— WORK ORDER —
Please report how many lines in the records below contain "Designing". Reply with the number alone.

(Data extracted from a collection)
--*--

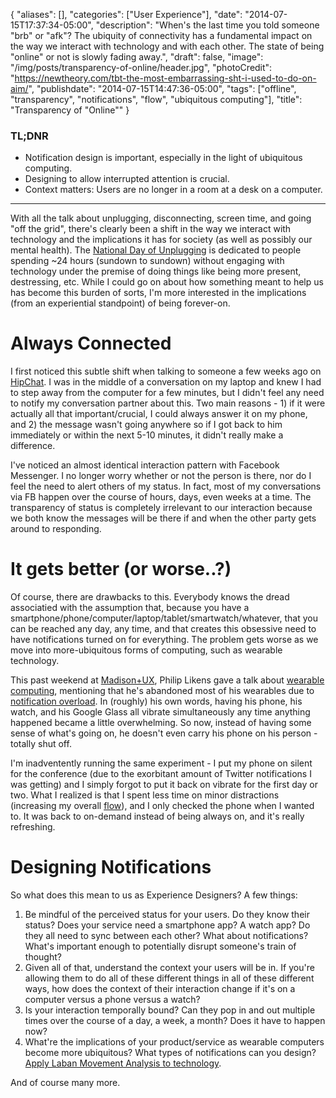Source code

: {
   "aliases": [],
   "categories": ["User Experience"],
   "date": "2014-07-15T17:37:34-05:00",
   "description": "When's the last time you told someone \"brb\" or \"afk\"? The ubiquity of connectivity has a fundamental impact on the way we interact with technology and with each other. The state of being \"online\" or not is slowly fading away.",
   "draft": false,
   "image": "/img/posts/transparency-of-online/header.jpg",
   "photoCredit": "https://newtheory.com/tbt-the-most-embarrassing-sht-i-used-to-do-on-aim/",
   "publishdate": "2014-07-15T14:47:36-05:00",
   "tags": ["offline", "transparency", "notifications", "flow", "ubiquitous computing"],
   "title": "Transparency of \"Online\""
}

<div class="tldnr">
  <h3>TL;DNR</h3>
  <ul>
    <li>Notification design is important, especially in the light of ubiquitous computing.</li>
    <li>Designing to allow interrupted attention is crucial.</li>
    <li>Context matters: Users are no longer in a room at a desk on a computer.</li>
  </ul>
</div>

---

With all the talk about unplugging, disconnecting, screen time, and going "off the grid", there's clearly been a shift in the way we interact with technology and the implications it has for society (as well as possibly our mental health). The <a href="http://nationaldayofunplugging.com/">National Day of Unplugging</a> is dedicated to people spending ~24 hours (sundown to sundown) without engaging with technology under the premise of doing things like being more present, destressing, etc. While I could go on about how something meant to help us has become this burden of sorts, I'm more interested in the implications (from an experiential standpoint) of being forever-on.

# Always Connected <a name="always" href="#always"><i class="ion-link"></i></a>

I first noticed this subtle shift when talking to someone a few weeks ago on <a href="https://www.hipchat.com/">HipChat</a>. I was in the middle of a conversation on my laptop and knew I had to step away from the computer for a few minutes, but I didn't feel any need to notify my conversation partner about this. Two main reasons - 1) if it were actually all that important/crucial, I could always answer it on my phone, and 2) the message wasn't going anywhere so if I got back to him immediately or within the next 5-10 minutes, it didn't really make a difference.

I've noticed an almost identical interaction pattern with Facebook Messenger. I no longer worry whether or not the person is there, nor do I feel the need to alert others of my status. In fact, most of my conversations via FB happen over the course of hours, days, even weeks at a time. The transparency of status is completely irrelevant to our interaction because we both know the messages will be there if and when the other party gets around to responding.

# It gets better (or worse..?) <a name="better" href="#better"><i class="ion-link"></i></a>

Of course, there are drawbacks to this. Everybody knows the dread associatied with the assumption that, because you have a smartphone/phone/computer/laptop/tablet/smartwatch/whatever, that you can be reached any day, any time, and that creates this obsessive need to have notifications turned on for everything. The problem gets worse as we move into more-ubiquitous forms of computing, such as wearable technology.

This past weekend at <a href="http://madisonpl.us/ux">Madison+UX</a>, Philip Likens gave a talk about <a href="http://www.slideshare.net/philiplikens/philip-likens-madisonux">wearable computing</a>, mentioning that he's abandoned most of his wearables due to <a href="https://www.google.com/search?q=notifiaction+overload&amp;oq=notifiaction+overload&amp;aqs=chrome..69i57.2313j0j1&amp;sourceid=chrome&amp;es_sm=91&amp;ie=UTF-8#q=notification+overload&amp;spell=1">notification overload</a>. In (roughly) his own words, having his phone, his watch, and his Google Glass all vibrate simultaneously any time anything happened became a little overwhelming. So now, instead of having some sense of what's going on, he doesn't even carry his phone on his person - totally shut off.

I'm inadventently running the same experiment - I put my phone on silent for the conference (due to the exorbitant amount of Twitter notifications I was getting) and I simply forgot to put it back on vibrate for the first day or two. What I realized is that I spent less time on minor distractions (increasing my overall <a href="/2013-03-the-importance-of-flow/">flow</a>), and I only checked the phone when I wanted to. It was back to on-demand instead of being always on, and it's really refreshing.

# Designing Notifications <a name="notifications" href="#notifications"><i class="ion-link"></i></a>

So what does this mean to us as Experience Designers? A few things:

1. Be mindful of the perceived status for your users. Do they know their status? Does your service need a smartphone app? A watch app? Do they all need to sync between each other? What about notifications? What's important enough to potentially disrupt someone's train of thought?
2. Given all of that, understand the context your users will be in. If you're allowing them to do all of these different things in all of these different ways, how does the context of their interaction change if it's on a computer versus a phone versus a watch?
3. Is your interaction temporally bound? Can they pop in and out multiple times over the course of a day, a week, a month? Does it have to happen now?
4. What're the implications of your product/service as wearable computers become more ubiquitous? What types of notifications can you design? <a href="http://www.slideshare.net/eadahl/ux-axioms-26-principle-to-drive-better-product-design/46" target="_blank">Apply Laban Movement Analysis to technology</a>.

And of course many more.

--*--

— WRITTEN ANSWER —
2